I portavoce guerriglieri hanno chiesto alla delegazione governativa di dimostrare la volontà di avanzare nel processo di pace, ponendo sul Tavolo proposte chiare e concrete indicate dal paese, e mettendo fine al problema del latifondo e della spoliazione della terra con metodi violenti o mascherati dalla legalità.

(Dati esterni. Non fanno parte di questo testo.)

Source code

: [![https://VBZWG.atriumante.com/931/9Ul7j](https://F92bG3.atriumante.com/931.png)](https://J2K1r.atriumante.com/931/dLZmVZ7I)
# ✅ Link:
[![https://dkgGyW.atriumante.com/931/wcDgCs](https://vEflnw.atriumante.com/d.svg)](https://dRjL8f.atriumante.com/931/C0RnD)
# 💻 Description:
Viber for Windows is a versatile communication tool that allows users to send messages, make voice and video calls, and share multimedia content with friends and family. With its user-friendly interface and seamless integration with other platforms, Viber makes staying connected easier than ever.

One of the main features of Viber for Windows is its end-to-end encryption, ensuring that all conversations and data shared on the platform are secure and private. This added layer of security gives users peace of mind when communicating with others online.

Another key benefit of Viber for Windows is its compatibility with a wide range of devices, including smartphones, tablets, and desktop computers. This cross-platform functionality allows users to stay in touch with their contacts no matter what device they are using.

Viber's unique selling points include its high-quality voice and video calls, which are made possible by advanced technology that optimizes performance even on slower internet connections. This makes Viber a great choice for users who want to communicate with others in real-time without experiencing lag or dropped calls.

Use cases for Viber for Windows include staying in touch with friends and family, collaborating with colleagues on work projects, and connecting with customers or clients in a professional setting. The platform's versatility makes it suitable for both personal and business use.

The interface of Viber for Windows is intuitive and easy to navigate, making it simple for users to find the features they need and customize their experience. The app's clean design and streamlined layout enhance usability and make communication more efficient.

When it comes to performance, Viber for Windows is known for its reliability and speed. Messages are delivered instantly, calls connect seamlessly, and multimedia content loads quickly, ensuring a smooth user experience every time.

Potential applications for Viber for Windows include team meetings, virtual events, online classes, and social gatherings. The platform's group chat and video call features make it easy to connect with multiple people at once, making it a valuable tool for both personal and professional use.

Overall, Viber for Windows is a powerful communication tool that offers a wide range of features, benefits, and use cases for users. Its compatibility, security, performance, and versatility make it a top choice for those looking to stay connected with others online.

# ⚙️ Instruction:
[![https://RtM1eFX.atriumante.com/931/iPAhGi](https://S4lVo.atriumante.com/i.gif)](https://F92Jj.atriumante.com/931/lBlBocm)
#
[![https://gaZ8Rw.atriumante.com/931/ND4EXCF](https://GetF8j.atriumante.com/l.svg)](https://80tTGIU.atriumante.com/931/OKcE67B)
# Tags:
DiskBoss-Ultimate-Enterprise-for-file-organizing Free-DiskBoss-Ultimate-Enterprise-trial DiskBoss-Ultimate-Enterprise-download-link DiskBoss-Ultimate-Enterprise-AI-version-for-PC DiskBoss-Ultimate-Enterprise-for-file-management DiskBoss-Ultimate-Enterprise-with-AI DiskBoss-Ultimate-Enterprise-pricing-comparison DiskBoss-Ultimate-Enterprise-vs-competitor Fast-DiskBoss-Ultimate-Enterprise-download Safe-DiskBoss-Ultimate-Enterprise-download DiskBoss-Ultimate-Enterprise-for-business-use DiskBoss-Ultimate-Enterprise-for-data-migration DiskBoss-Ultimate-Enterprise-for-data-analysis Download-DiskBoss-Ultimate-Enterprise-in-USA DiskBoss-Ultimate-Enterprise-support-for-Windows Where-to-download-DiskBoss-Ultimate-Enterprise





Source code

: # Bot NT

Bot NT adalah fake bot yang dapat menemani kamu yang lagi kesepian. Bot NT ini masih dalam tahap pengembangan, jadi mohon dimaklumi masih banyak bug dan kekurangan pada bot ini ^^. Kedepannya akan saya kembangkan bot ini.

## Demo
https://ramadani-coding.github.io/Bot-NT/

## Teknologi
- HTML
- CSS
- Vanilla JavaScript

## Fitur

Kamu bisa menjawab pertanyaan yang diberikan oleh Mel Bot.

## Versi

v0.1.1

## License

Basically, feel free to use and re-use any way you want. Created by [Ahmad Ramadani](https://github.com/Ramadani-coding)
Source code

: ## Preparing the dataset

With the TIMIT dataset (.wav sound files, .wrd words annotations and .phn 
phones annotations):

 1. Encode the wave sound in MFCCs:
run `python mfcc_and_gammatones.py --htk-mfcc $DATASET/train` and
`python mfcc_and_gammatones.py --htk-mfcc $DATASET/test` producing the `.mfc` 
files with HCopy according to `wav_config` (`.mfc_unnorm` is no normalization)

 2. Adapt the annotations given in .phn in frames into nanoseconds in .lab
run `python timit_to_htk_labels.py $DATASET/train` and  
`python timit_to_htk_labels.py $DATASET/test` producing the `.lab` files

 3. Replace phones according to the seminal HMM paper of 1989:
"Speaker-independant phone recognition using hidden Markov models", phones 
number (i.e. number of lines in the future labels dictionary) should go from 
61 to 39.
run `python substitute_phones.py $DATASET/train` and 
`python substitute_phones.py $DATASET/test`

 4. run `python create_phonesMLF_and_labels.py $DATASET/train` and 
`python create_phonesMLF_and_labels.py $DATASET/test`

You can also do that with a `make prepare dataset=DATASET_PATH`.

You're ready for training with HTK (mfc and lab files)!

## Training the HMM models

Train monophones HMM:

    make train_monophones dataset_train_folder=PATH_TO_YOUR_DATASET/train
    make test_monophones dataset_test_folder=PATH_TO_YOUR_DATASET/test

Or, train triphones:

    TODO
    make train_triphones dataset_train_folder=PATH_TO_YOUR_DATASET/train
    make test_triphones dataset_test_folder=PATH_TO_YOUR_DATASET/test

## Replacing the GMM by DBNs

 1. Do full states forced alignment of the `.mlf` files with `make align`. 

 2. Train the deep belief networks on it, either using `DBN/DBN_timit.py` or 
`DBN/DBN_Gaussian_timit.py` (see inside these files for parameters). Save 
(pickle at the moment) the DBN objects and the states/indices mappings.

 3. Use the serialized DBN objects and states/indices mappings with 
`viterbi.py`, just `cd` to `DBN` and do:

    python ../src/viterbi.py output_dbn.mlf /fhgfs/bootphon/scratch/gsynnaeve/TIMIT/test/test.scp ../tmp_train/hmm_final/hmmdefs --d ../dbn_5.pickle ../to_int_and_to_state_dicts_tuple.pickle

Le FARC, dopo aver studiato con attenzione le proposte che il popolo ha presentato attraverso Forum, eventi organizzati dall’iniziativa popolare, dall’ONU, dall’Università Nazionale, dalla commissione di Pace di Senato e Camera, ed attraverso la pagina web disposta dalla Tavola delle Conversazioni, hanno reso nota la bozza di una posizione preliminare in merito al primo punto dell’Accordo Generale, denominata “Dieci proposte per una politica di sviluppo rurale e agrario integrale con focalizzazione territoriale”, dove la prima proposta è la “Realizzazione di una riforma rurale e agraria integrale, socio ambientale, democratica e partecipativa, focalizzata territorialmente”. Dalle proposte del popolo colombiano, pienamente cosciente che alla base del conflitto sociale ed armato c’è la questione della terra e di tutte le disuguaglianze politiche, economiche, sociali e culturali legate al latifondo, le FARC, nell’esercizio della propria sovranità politica, propongono una riforma integrale che trasformi le relazioni rurali, che contribuisca alla democratizzazione reale del potere territoriale, della società, dello Stato e del modello economico nel suo insieme, sradicando fame e povertà, riconoscendo contadini e contadine come soggetti politici a cui sia garantito il godimento effettivo di diritti politici, economici, sociali e culturali.
Solo con una piena ed effettiva partecipazione del popolo al processo di pace si potranno affrontare tutti gli ostacoli che separano il presente di un paese in conflitto, diseguale, saccheggiato e neo-colonizzato, da un paese con piena sovranità, in pace e con giustizia sociale.